Bryan Caplan has a good post arguing democracy produces worse results than rational ignorance among voters would explain.
However, one aspect of his style annoys me – his use of the word irrationality to describe what’s wrong with voter thinking focuses on what is missing from voter thought processes rather than what socially undesirable features are present (many economists tend to use the word irrationality this way). I hope his soon-to-be-published book version of this post devotes more attention to what voters are doing that differs from boundedly rational attempts at choosing the best candidates (some of which I suspect fall into what many of us would call selfishly rational motives even though economists usually classify them as irrational). Some of the motives that I suspect are important are the desire to signal one’s group membership, endowment effects which are one of the many reasons people treat existing jobs as if they were more valuable than new and more productive jobs that can be created, and reputation effects where people stick with whatever position they had in the past because updating their beliefs in response to new evidence would imply that their original positions weren’t as wise as they want to imagine.

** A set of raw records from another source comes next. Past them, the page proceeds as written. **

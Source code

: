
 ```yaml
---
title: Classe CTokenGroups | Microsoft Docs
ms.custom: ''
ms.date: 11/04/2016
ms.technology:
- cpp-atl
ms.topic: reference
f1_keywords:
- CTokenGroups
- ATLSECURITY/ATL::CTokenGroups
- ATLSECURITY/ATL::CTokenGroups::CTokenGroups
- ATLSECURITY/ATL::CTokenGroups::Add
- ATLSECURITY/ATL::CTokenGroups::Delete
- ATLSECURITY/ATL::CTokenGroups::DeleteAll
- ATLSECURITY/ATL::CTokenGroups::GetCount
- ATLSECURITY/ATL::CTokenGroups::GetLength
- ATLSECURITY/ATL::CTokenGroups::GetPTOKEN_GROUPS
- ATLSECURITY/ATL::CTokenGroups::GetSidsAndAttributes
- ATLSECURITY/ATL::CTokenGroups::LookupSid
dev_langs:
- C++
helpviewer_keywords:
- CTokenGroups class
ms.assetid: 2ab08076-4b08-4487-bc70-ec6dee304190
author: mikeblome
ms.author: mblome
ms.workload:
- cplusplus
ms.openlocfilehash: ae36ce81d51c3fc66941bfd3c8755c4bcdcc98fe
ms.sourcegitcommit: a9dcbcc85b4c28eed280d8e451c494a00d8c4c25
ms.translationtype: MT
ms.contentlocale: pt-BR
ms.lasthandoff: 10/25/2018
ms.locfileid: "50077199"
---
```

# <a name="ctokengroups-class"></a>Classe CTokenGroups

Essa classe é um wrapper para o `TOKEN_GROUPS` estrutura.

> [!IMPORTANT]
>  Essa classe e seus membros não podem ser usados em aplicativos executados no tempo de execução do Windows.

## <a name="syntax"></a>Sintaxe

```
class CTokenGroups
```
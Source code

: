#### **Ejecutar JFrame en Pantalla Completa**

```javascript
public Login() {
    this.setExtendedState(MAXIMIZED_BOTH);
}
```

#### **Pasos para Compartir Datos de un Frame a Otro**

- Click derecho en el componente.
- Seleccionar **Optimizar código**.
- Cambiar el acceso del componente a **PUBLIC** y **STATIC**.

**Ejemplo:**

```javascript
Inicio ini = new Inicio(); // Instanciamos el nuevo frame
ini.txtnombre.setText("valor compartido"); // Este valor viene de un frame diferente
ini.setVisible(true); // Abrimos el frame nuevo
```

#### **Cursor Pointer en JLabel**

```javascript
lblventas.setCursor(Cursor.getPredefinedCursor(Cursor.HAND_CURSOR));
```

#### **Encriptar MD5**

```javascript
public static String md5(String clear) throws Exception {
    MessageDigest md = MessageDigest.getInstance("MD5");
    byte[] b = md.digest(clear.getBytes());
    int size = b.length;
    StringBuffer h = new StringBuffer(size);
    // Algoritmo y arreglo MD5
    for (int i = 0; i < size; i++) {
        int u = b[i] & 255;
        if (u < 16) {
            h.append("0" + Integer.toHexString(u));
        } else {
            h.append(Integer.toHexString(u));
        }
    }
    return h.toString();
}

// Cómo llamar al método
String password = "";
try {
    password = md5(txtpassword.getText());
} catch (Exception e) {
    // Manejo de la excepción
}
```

Alas, his policy recommendations are not likely to be very effective and are generally not much easier to implement than futarchy (which I consider to be the most promising approach to dealing with the problems of democracy). For example:
Imagine, for example, if the Council of Economic Advisers, in the spirit of the Supreme Court, had the power to invalidate legislation as “uneconomical.”
If I try hard enough, I can imagine this approach working well. But it would take a lot more than Caplan’s skills at persuasion to get voters to go along with this, and it’s not hard to imagine that such an institution would develop an understanding of the concept of “uneconomical” that is much less desirable than Caplan’s or mine.